--- GIVEN INFORMATION Enclosed Below ---
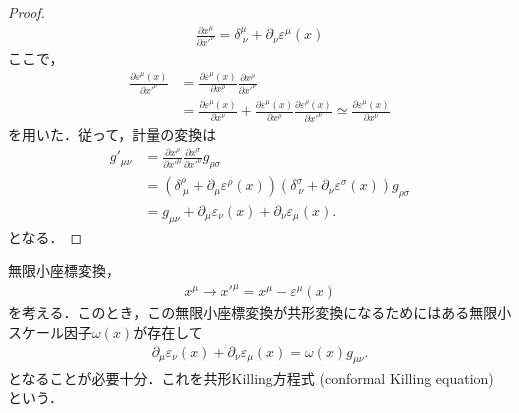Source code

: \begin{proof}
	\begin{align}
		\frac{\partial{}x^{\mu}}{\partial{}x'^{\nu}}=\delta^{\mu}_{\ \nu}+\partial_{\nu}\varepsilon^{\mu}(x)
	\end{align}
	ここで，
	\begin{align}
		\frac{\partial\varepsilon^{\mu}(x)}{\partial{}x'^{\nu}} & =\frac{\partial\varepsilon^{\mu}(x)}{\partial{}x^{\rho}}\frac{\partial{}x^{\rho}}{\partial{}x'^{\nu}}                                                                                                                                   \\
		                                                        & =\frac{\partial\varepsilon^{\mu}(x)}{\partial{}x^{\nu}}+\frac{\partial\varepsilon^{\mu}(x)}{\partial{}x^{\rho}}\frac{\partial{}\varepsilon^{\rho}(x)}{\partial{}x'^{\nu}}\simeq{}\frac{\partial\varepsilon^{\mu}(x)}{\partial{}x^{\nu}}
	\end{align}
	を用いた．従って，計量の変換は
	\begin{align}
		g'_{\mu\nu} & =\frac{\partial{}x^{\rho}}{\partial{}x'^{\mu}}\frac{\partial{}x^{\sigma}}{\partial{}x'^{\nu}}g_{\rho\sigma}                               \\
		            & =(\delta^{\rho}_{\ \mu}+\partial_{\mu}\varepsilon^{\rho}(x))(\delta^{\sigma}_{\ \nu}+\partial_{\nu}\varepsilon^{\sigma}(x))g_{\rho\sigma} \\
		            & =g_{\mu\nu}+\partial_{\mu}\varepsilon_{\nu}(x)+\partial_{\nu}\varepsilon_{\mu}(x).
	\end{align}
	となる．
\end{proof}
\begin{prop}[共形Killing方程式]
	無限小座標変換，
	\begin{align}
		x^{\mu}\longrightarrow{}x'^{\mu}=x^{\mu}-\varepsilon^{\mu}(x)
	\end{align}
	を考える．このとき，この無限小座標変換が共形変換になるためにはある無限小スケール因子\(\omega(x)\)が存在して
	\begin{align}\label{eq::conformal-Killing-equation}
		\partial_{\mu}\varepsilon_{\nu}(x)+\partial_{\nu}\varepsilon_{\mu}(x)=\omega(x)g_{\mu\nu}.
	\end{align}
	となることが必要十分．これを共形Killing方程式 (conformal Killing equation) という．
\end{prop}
--- End of Enclosed GIVEN INFORMATION ---
• REQUIREMENT:
Every record is to be restated word for word, with the pictures left out.

• TASK ANSWER:
Source code

: \begin{proof}
	\begin{align}
		\frac{\partial{}x^{\mu}}{\partial{}x'^{\nu}}=\delta^{\mu}_{\ \nu}+\partial_{\nu}\varepsilon^{\mu}(x)
	\end{align}
	ここで，
	\begin{align}
		\frac{\partial\varepsilon^{\mu}(x)}{\partial{}x'^{\nu}} & =\frac{\partial\varepsilon^{\mu}(x)}{\partial{}x^{\rho}}\frac{\partial{}x^{\rho}}{\partial{}x'^{\nu}}                                                                                                                                   \\
		                                                        & =\frac{\partial\varepsilon^{\mu}(x)}{\partial{}x^{\nu}}+\frac{\partial\varepsilon^{\mu}(x)}{\partial{}x^{\rho}}\frac{\partial{}\varepsilon^{\rho}(x)}{\partial{}x'^{\nu}}\simeq{}\frac{\partial\varepsilon^{\mu}(x)}{\partial{}x^{\nu}}
	\end{align}
	を用いた．従って，計量の変換は
	\begin{align}
		g'_{\mu\nu} & =\frac{\partial{}x^{\rho}}{\partial{}x'^{\mu}}\frac{\partial{}x^{\sigma}}{\partial{}x'^{\nu}}g_{\rho\sigma}                               \\
		            & =(\delta^{\rho}_{\ \mu}+\partial_{\mu}\varepsilon^{\rho}(x))(\delta^{\sigma}_{\ \nu}+\partial_{\nu}\varepsilon^{\sigma}(x))g_{\rho\sigma} \\
		            & =g_{\mu\nu}+\partial_{\mu}\varepsilon_{\nu}(x)+\partial_{\nu}\varepsilon_{\mu}(x).
	\end{align}
	となる．
\end{proof}
\begin{prop}[共形Killing方程式]
	無限小座標変換，
	\begin{align}
		x^{\mu}\longrightarrow{}x'^{\mu}=x^{\mu}-\varepsilon^{\mu}(x)
	\end{align}
	を考える．このとき，この無限小座標変換が共形変換になるためにはある無限小スケール因子\(\omega(x)\)が存在して
	\begin{align}\label{eq::conformal-Killing-equation}
		\partial_{\mu}\varepsilon_{\nu}(x)+\partial_{\nu}\varepsilon_{\mu}(x)=\omega(x)g_{\mu\nu}.
	\end{align}
	となることが必要十分．これを共形Killing方程式 (conformal Killing equation) という．
\end{prop}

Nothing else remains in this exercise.